The use of the Fe(III)-EDDS complex has been widely studied and is a very well-known strategy to apply solar photo-Fenton at neutral pH to eliminate microcontaminants contained in secondary effluents of municipal wastewater treatment plants. However, optimization of the low concentration of reagents and the elaboration of mathematical/theoretical models that could allow making reliable extrapolations to more actual conditions is not available, yet. In this work, Fe(III) concentration complexed with EDDS and H2O2 concentration have been optimized to 3 mg/L for Fe3+ and 2.75 mg/L for H2O2 according to a central composite design for the maximization of the initial degradation rate of two target microcontaminants. In addition, mathematical model equations have been obtained for predicting the behaviour of the system and trying to calculate the response factor under more actual operating conditions.

The use of the optimum concentrations of the variables, obtained in the experimental design, for the treatment of actual effluent spiked with the same concentration of target pollutants showed lower initial degradation rates than those expected.

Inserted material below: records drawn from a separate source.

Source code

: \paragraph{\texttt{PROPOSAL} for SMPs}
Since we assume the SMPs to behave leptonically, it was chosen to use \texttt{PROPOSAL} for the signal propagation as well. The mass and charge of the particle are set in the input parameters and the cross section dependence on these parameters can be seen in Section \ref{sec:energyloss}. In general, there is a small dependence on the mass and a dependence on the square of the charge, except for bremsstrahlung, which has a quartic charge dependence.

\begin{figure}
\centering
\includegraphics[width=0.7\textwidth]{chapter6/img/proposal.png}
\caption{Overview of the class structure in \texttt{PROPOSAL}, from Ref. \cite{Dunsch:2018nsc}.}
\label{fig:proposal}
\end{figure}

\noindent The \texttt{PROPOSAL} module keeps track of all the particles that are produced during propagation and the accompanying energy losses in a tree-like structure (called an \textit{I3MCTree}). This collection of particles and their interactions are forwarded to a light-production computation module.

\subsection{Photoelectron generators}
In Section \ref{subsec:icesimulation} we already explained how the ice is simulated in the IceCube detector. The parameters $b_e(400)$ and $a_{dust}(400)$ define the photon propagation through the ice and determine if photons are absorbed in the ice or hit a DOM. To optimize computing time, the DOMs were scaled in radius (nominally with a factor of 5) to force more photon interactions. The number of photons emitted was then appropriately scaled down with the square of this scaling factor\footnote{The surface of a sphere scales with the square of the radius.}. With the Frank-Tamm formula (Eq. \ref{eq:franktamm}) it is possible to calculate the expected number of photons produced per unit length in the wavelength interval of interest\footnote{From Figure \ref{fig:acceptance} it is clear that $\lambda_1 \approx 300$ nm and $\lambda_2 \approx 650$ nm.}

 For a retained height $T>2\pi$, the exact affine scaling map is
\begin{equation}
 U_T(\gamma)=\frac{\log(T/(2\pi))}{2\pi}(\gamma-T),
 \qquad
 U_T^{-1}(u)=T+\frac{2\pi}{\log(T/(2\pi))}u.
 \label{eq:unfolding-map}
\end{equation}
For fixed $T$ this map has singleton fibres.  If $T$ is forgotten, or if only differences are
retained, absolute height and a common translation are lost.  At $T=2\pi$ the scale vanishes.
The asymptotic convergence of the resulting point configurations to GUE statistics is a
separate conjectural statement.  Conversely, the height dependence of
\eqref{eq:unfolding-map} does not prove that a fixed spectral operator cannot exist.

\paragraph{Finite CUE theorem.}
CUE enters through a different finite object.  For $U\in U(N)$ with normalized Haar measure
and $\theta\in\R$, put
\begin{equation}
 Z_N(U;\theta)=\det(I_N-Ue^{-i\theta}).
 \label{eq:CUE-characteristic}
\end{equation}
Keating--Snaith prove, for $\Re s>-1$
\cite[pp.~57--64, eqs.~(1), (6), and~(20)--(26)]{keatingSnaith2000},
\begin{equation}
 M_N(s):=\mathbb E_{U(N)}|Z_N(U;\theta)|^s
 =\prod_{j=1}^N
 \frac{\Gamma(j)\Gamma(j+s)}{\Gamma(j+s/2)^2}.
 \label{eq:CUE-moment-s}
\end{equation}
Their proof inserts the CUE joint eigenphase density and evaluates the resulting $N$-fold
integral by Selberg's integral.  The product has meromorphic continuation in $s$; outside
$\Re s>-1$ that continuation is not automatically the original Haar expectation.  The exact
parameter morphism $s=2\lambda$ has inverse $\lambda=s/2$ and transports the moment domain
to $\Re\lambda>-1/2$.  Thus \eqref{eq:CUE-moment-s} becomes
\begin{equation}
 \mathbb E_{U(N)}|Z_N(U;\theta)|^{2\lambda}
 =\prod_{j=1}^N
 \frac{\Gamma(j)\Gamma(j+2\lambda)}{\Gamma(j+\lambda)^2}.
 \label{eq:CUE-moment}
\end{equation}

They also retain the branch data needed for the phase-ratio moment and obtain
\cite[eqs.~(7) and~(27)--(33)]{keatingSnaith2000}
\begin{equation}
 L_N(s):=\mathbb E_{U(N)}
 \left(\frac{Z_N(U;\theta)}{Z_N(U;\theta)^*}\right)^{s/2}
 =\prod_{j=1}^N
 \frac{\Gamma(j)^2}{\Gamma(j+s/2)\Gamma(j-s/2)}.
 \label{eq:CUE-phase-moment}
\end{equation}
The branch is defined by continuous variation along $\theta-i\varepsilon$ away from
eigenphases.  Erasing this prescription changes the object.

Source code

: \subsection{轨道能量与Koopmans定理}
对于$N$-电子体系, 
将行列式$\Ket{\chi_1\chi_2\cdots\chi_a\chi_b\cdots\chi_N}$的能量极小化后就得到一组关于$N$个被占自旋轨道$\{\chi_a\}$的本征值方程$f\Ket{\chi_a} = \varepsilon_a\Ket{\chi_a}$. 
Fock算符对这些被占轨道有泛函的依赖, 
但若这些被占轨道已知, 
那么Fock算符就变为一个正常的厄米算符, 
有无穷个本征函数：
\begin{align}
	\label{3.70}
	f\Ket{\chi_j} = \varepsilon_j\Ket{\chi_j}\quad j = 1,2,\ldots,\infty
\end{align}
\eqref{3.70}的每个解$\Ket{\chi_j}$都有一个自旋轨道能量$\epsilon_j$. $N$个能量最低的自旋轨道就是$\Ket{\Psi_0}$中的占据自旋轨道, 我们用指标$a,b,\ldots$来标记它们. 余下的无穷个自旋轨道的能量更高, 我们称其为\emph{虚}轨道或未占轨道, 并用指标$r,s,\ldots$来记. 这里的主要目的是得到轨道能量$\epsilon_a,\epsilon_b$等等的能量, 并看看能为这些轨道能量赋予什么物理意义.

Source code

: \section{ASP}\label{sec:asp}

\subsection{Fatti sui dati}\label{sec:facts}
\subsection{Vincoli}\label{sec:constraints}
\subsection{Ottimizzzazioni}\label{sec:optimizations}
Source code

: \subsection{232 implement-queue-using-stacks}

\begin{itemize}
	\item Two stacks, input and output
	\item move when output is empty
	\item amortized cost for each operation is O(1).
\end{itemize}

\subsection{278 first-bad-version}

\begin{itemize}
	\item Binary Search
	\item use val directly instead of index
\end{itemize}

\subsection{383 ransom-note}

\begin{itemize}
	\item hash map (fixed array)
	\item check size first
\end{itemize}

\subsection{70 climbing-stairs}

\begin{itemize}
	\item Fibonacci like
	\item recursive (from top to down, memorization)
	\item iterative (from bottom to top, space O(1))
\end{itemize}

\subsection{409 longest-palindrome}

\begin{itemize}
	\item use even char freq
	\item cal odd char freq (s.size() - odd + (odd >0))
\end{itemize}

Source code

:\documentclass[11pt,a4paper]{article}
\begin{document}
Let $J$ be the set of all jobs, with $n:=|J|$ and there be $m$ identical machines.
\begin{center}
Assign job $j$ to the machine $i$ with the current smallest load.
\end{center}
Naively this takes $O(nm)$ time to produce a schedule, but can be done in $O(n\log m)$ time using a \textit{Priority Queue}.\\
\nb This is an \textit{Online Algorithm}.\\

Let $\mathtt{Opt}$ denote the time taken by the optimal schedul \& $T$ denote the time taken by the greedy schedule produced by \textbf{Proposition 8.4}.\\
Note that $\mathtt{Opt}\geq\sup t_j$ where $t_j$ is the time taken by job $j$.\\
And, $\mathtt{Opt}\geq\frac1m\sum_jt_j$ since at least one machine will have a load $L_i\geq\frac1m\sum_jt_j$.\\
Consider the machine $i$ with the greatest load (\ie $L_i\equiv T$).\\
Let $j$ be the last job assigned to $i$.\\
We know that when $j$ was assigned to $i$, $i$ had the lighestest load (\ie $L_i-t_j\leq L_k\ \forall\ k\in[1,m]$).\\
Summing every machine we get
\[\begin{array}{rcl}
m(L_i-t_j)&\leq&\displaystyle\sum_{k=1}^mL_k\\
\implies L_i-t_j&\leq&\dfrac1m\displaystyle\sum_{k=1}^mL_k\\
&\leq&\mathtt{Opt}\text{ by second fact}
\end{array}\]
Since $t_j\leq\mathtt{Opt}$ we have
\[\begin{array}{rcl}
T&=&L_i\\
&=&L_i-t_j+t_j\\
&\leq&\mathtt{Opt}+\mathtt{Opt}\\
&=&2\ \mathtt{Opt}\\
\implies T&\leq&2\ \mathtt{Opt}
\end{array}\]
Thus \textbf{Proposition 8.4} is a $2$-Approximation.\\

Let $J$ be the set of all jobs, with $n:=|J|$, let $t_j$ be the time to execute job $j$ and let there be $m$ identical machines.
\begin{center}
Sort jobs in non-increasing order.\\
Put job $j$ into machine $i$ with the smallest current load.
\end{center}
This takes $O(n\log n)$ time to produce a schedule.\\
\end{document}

The consumption of H2O2 was always higher than the optimum to reach the same point obtained with simulated wastewater due to the presence of other substances that consume hydroxyl radicals, such as organic matter as humic acids, carbonates, and bicarbonates.

It was found that, when operating at the aforementioned reagent concentrations using solar photo-Fenton at neutral pH, primary degradation rates of 90% and 70% of target contaminants under more realistic operating conditions (100 μg/L, each, spiked in real MWTP effluent) were achieved, though higher final doses of H2O2 and longer treatment times were required. These results confirm some previous studies that suggest the necessity of applying optimization statistic tools under the most actual operating conditions as possible to be able to predict deviations in the system accurately. Nevertheless, as shown in this work, small changes in the physicochemical characterization of the actual wastewater could lead to a lack of confidence in the model provoking the necessity of performing additional confirming experiments.